The Best Way Out Is Always Through
Last year I suffered a “home invasion” when 22 of my relatives showed up for Thanksgiving. (Some of them were actually invited.)
We gave thanks for our health, our friends, each other… and a 26-pound bird stuffed with cornbread dressing and surrounded by cranberry sauce, squash soufflé, parmesan-garlic green beans with almonds and sweet potato casserole.
(No wonder the pilgrims had the Wampanoag tribe over.)
With all our blessings, however, one day of thanks can never really be enough.
In his book Discovering the Laws of Life, famed money manager and philanthropist John Templeton recommended a different approach. He called it thanksliving.
That’s not hard when times are good. But for many Americans, it’s tough out there right now. The economy is soft. Credit is tight. And middle-class incomes have hardly budged over the last eight years.
Combine these with the financial, personal, and health issues that every family encounters from time to time and an attitude of continual thankfulness becomes a tall order.
Yet Templeton offered a radical perspective. Don’t just give thanks for your blessings. Be grateful for your problems, too.
This seems wildly counterintuitive at first blush. But facing our challenges makes us stronger, smarter, tougher, and more valuable as parents, mates, employees… and human beings.
Solving problems is what we’re made for. It’s what makes life worth living.
“Adversity, when overcome, strengthens us,” says Templeton. “So we are giving thanks not for the problem itself but for the strength and knowledge that will come from it. Giving thanks for this growth ahead of time will help you to grow through — not just go through — your challenges.”
Circumstances alone never decide our fate. We have the ability to shape our destiny. And it starts with believing we can.
Worries, regrets, and complaints solve nothing. They change nothing. Rather they undermine your health, your social environment, and your quality of life.
Difficult situations are rarely resolved with positive thoughts or gratitude alone, however. It takes another crucial ingredient: sustained action.
Even then, some problems are intractable. Others — like the death of a loved one — are insoluble. In certain circumstances, only an attitude of acceptance moves us forward.

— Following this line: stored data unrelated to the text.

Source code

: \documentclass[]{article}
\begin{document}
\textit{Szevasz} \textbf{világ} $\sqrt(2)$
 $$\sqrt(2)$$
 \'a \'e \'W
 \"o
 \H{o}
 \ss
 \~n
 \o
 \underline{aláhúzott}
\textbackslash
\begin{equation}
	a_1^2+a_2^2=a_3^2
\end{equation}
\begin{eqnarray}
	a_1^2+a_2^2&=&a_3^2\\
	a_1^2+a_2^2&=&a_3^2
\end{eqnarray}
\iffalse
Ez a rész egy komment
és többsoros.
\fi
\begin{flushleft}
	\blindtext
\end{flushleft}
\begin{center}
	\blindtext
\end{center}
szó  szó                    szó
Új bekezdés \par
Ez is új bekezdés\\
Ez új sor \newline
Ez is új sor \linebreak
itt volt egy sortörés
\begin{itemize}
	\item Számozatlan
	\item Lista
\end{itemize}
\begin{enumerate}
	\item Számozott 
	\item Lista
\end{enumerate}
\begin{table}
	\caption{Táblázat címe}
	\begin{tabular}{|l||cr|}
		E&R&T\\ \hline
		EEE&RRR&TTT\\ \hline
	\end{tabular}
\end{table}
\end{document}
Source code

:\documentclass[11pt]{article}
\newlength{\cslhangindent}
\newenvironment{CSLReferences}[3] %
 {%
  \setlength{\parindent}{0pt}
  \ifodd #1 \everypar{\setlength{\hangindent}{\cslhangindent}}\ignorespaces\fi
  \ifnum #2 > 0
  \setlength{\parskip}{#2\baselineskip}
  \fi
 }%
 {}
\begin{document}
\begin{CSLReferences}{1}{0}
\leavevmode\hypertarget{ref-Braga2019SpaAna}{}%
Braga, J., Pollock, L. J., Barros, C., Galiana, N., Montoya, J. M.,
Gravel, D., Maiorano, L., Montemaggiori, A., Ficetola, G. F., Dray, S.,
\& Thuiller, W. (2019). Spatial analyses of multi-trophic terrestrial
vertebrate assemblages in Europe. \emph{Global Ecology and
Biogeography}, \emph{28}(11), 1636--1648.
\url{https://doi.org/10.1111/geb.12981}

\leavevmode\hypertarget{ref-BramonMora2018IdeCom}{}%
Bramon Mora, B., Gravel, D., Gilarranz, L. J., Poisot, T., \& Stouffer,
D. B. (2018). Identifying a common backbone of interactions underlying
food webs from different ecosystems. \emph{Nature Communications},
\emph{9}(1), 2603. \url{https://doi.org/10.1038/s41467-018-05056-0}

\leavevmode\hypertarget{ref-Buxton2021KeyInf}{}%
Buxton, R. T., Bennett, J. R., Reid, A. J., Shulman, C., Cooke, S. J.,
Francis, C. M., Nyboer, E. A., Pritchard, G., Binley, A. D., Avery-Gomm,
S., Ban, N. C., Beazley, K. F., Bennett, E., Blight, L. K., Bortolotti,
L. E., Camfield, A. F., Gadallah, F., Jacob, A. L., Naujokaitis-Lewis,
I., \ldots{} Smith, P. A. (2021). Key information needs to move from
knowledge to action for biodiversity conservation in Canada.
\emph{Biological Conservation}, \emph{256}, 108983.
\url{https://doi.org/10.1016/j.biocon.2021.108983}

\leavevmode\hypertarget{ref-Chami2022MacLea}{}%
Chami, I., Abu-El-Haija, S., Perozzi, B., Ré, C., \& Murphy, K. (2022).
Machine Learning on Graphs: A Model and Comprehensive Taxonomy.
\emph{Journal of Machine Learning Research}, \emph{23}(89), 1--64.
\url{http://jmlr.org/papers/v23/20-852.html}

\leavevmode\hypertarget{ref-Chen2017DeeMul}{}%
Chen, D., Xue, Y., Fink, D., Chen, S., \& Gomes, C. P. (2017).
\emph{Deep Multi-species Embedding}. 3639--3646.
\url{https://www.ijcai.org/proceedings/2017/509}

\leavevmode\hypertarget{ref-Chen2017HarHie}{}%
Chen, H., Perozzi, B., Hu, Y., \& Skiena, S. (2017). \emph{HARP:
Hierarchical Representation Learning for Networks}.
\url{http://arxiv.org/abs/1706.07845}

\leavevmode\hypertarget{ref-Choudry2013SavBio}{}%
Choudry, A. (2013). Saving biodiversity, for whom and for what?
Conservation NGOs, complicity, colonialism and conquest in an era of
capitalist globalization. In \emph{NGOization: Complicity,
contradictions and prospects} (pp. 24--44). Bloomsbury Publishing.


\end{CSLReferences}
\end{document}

Most of our day-to-day problems, however, are created by the person in the mirror.
We made them. And we can fix them.
According to pastor Preston Bradley, “The world has a way of giving what is demanded of it. If you are frightened and look for failure and poverty, you will get them, no matter how hard you may try to succeed. Lack of faith in yourself, in what life will do for you, cuts you off from the good things in the world. Expect victory and make victory. Nowhere is this truer than in the business of life, where bravery and faith bring both material and spiritual rewards.”
This lesson is best learned at an early age. Once when I was about 7, my father asked me to load some heavy-looking boxes into his car.
I looked them over doubtfully. “I can’t,” I said.
It was one of the few times I ever saw him angry. “What was that word you just used?” he demanded.
“Can’t?” I asked, sheepish.
“I don’t want to hear that word again,” he said. Then he strode off as I (ahem) loaded the boxes.
Journalist Sam Levenson had a similar experience:
“It was on my fifth birthday that Papa put his hand on my shoulder and said, ‘Remember, my son, if you ever need a helping hand, you’ll find one at the end of your arm.’”
It’s not wrong to ask for help, of course. Under certain circumstances, you won’t succeed without it. We could all use a boost from time to time.
But it’s much more satisfying — and dignifying — when we solve our problems ourselves.
In addition to demonstrating what we’re made of, working through our setbacks makes us more sensitive to — and more compassionate toward — the problems of our fellow man.
Look around and you’ll see plenty of good people with more troubles than you. And this is the season to remember them, incidentally. (Although the true spirit of thanksliving means remembering — and giving — all year round.)
Whatever problems you’re grappling with — personal, social or financial — the best course is always to face them with courage, patience, and equanimity.
And, if possible, be grateful. Opportunity often shows up disguised as hard work.
On occasion, of course, our problems are simply bigger than we are. In an address in 1859, Abraham Lincoln recounted the tale of King Solomon:
“It is said that an Eastern monarch once charged his wise men to invent him a sentence, to be ever in view, and which should be true and appropriate in all times and situations. They presented him with the words: ‘And this, too, shall pass away.’ How much it expresses! How chastening in the hour of pride! How consoling in the depths of affliction!”
Whatever your problems, few of them can withstand the onslaught of optimism, persistence and a genuine spirit of gratitude. So get moving.
As the poet Robert Frost put it, “The best way out is always through.”